Exercise prompt.
Below are records; reproduce exactly the lines from the one that has "trên danh sách." through the one that has "sách, không lưu.", ends included, and nothing more.

***** Records for processing

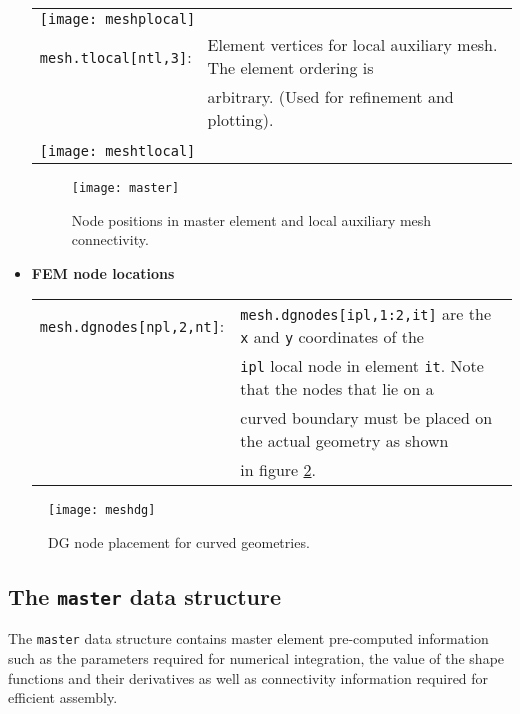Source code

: \documentclass[11pt]{article}
\begin{document}
\begin{itemize}
\begin{tabular}{|ll}
	  \multicolumn{2}{|l}{ \texttt{[image: meshplocal]}} \\
	  
	\texttt{mesh.tlocal[ntl,3]}: & Element vertices for local auxiliary mesh. The element ordering is \\ & arbitrary. (Used for refinement and plotting). \\ \\
	
	 \multicolumn{2}{|l}{ \texttt{[image: meshtlocal]}} \\
\end{tabular}

\begin{figure}[h]
\begin{center}
	\texttt{[image: master]}  
	\end{center}
			\caption{Node positions in master element and local auxiliary mesh connectivity.  }
			\label{masterel}
\end{figure}

\item {\bf FEM node locations}

\begin{tabular}{|ll}
 \texttt{mesh.dgnodes[npl,2,nt]}: & \texttt{mesh.dgnodes[ipl,1:2,it]} are the \texttt{x} and \texttt{y} coordinates of the \\ & \texttt{ipl} local node in element \texttt{it}. Note that the nodes that lie on a \\ & curved boundary must be placed on the actual geometry as shown \\ &  in figure \ref{meshdgnodes}. \\
 \end{tabular}
\end{itemize}
 
 \begin{figure}[h]	
\begin{center}
	\texttt{[image: meshdg]}
	\end{center}
		\caption{DG node placement for curved geometries.  }
		\label{meshdgnodes}
\end{figure}
 
 \newpage
 
\subsection{The \texttt{master} data structure}

The \texttt{master} data structure contains master element pre-computed information such as  the parameters
required for numerical integration, the value of the shape functions and their derivatives as well as connectivity information required for efficient assembly.
\end{document}
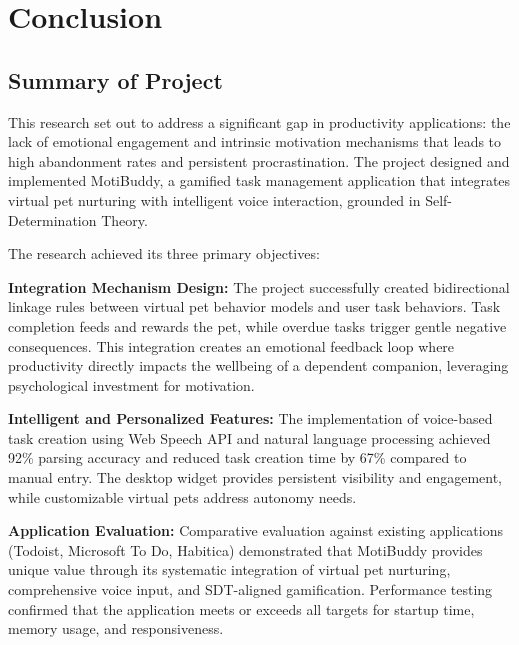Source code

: 
\chapter{Conclusion}
\label{chap:conclusion}

\section{Summary of Project}
\label{sec:summary}

\completed

This research set out to address a significant gap in productivity applications: the lack of emotional engagement and intrinsic motivation mechanisms that leads to high abandonment rates and persistent procrastination. The project designed and implemented MotiBuddy, a gamified task management application that integrates virtual pet nurturing with intelligent voice interaction, grounded in Self-Determination Theory.

The research achieved its three primary objectives:

\textbf{Integration Mechanism Design:} The project successfully created bidirectional linkage rules between virtual pet behavior models and user task behaviors. Task completion feeds and rewards the pet, while overdue tasks trigger gentle negative consequences. This integration creates an emotional feedback loop where productivity directly impacts the wellbeing of a dependent companion, leveraging psychological investment for motivation.

\textbf{Intelligent and Personalized Features:} The implementation of voice-based task creation using Web Speech API and natural language processing achieved 92\% parsing accuracy and reduced task creation time by 67\% compared to manual entry. The desktop widget provides persistent visibility and engagement, while customizable virtual pets address autonomy needs.

\textbf{Application Evaluation:} Comparative evaluation against existing applications (Todoist, Microsoft To Do, Habitica) demonstrated that MotiBuddy provides unique value through its systematic integration of virtual pet nurturing, comprehensive voice input, and SDT-aligned gamification. Performance testing confirmed that the application meets or exceeds all targets for startup time, memory usage, and responsiveness.

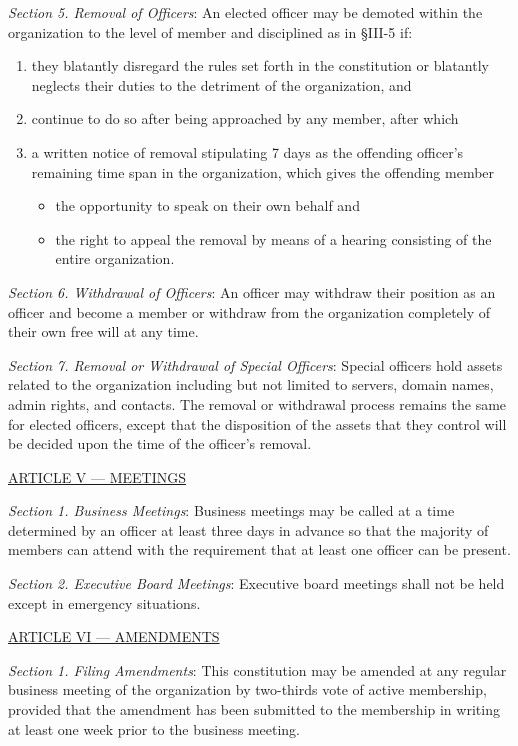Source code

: \documentclass{article}
\begin{document}
\emph{Section 5. Removal of Officers}: An elected officer may be demoted within the organization to the level of member and disciplined as in \S III-5 if:
\begin{enumerate}
  \item they blatantly disregard the rules set forth in the constitution or blatantly neglects their duties to the detriment of the organization, and
  \item continue to do so after being approached by any member, after which
  \item a written notice of removal stipulating 7 days as the offending officer's remaining time span in the organization, which gives the offending member
  \begin{itemize}
    \item the opportunity to speak on their own behalf and
    \item the right to appeal the removal by means of a hearing consisting of the entire organization.
  \end{itemize}
\end{enumerate}

\emph{Section 6. Withdrawal of Officers}: An officer may withdraw their position as an officer and become a member or withdraw from the organization completely of their own free will at any time.

\emph{Section 7. Removal or Withdrawal of Special Officers}: Special officers hold assets related to the organization including but not limited to servers, domain names, admin rights, and contacts.  The removal or withdrawal process remains the same for elected officers, except that the disposition of the assets that they control will be decided upon the time of the officer's removal.

\bigskip

\large{\underline{ARTICLE V --- MEETINGS}}

\emph{Section 1. Business Meetings}: Business meetings may be called at a time determined by an officer at least three days in advance so that the majority of members can attend with the requirement that at least one officer can be present.

\emph{Section 2. Executive Board Meetings}: Executive board meetings shall not be held except in emergency situations.

\bigskip

\large{\underline{ARTICLE VI --- AMENDMENTS}}

\emph{Section 1. Filing Amendments}: This constitution may be amended at any regular business meeting of the organization by two-thirds vote of active membership, provided that the amendment has been submitted to the membership in writing at least one week prior to the business meeting.
\end{document}
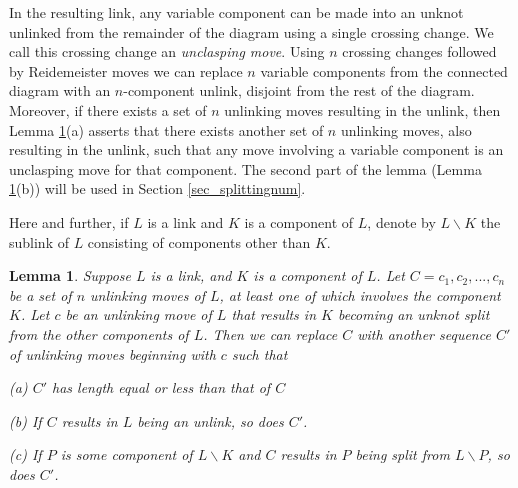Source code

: \documentclass[12pt]{amsart}
\newtheorem{lemma}[thm]{Lemma}
\theoremstyle{definition}
\theoremstyle{remark}
\begin{document}
In the resulting link, any variable component can be made into an unknot unlinked from the remainder of the diagram using a single crossing change.
We call this crossing change an \emph{unclasping move}.
Using $n$ crossing changes followed by Reidemeister moves we can replace $n$ variable components from the connected diagram with an $n$-component unlink, disjoint from the rest of the diagram.
Moreover, if there exists a set of $n$ unlinking moves resulting in the unlink, then Lemma \ref{lem_unlinking}(a) asserts that there exists another set of $n$ unlinking moves, also resulting in the unlink, such that any move involving a variable component is an unclasping move for that component.
The second part of the lemma (Lemma \ref{lem_unlinking}(b)) will be used in Section \ref{sec_splittingnum}.

Here and further, if $L$ is a link and $K$ is a component of $L$, denote by $L \backslash K$ the sublink of $L$ consisting of components other than $K$.







\begin{lemma}
\label{lem_unlinking}
Suppose $L$ is a link, and $K$ is a component of $L$.
Let $C=c_1, c_2, ..., c_n$ be a set of $n$ unlinking moves of $L$, at least one of which involves the component $K$.
Let $c$ be an unlinking move of $L$ that results in $K$ becoming an unknot split from the other components of $L$.
Then we can replace $C$ with another sequence $C'$ of unlinking moves beginning with $c$ such that
\vspace{0.1in}

(a) $C'$ has length equal or less than that of $C$

(b) If $C$ results in $L$ being an unlink, so does $C'$.
\vspace{0.1in}

(c) If $P$ is some component of $L \backslash K$ and $C$ results in $P$ being split from $L \backslash P$, so does $C'$.
\end{lemma}
\end{document}
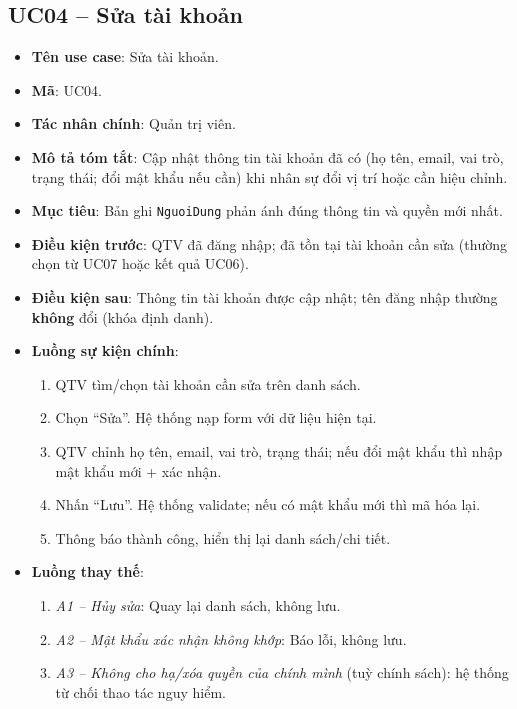 \subsection{UC04 -- Sửa tài khoản}

\begin{itemize}[leftmargin=1.5cm]
    \item \textbf{Tên use case}: Sửa tài khoản.
    \item \textbf{Mã}: UC04.
    \item \textbf{Tác nhân chính}: Quản trị viên.
    \item \textbf{Mô tả tóm tắt}: Cập nhật thông tin tài khoản đã có (họ tên, email, vai trò, trạng thái; đổi mật khẩu nếu cần) khi nhân sự đổi vị trí hoặc cần hiệu chỉnh.
    \item \textbf{Mục tiêu}: Bản ghi \texttt{NguoiDung} phản ánh đúng thông tin và quyền mới nhất.
    \item \textbf{Điều kiện trước}: QTV đã đăng nhập; đã tồn tại tài khoản cần sửa (thường chọn từ UC07 hoặc kết quả UC06).
    \item \textbf{Điều kiện sau}: Thông tin tài khoản được cập nhật; tên đăng nhập thường \textbf{không} đổi (khóa định danh).
    \item \textbf{Luồng sự kiện chính}:
    \begin{enumerate}
        \item QTV tìm/chọn tài khoản cần sửa trên danh sách.
        \item Chọn ``Sửa''. Hệ thống nạp form với dữ liệu hiện tại.
        \item QTV chỉnh họ tên, email, vai trò, trạng thái; nếu đổi mật khẩu thì nhập mật khẩu mới + xác nhận.
        \item Nhấn ``Lưu''. Hệ thống validate; nếu có mật khẩu mới thì mã hóa lại.
        \item Thông báo thành công, hiển thị lại danh sách/chi tiết.
    \end{enumerate}
    \item \textbf{Luồng thay thế}:
    \begin{enumerate}
        \item \textit{A1 -- Hủy sửa}: Quay lại danh sách, không lưu.
        \item \textit{A2 -- Mật khẩu xác nhận không khớp}: Báo lỗi, không lưu.
        \item \textit{A3 -- Không cho hạ/xóa quyền của chính mình} (tuỳ chính sách): hệ thống từ chối thao tác nguy hiểm.
    \end{enumerate}
\end{itemize}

**********

Solution to this exercise.
        \item QTV tìm/chọn tài khoản cần sửa trên danh sách.
        \item Chọn ``Sửa''. Hệ thống nạp form với dữ liệu hiện tại.
        \item QTV chỉnh họ tên, email, vai trò, trạng thái; nếu đổi mật khẩu thì nhập mật khẩu mới + xác nhận.
        \item Nhấn ``Lưu''. Hệ thống validate; nếu có mật khẩu mới thì mã hóa lại.
        \item Thông báo thành công, hiển thị lại danh sách/chi tiết.
    \end{enumerate}
    \item \textbf{Luồng thay thế}:
    \begin{enumerate}
        \item \textit{A1 -- Hủy sửa}: Quay lại danh sách, không lưu.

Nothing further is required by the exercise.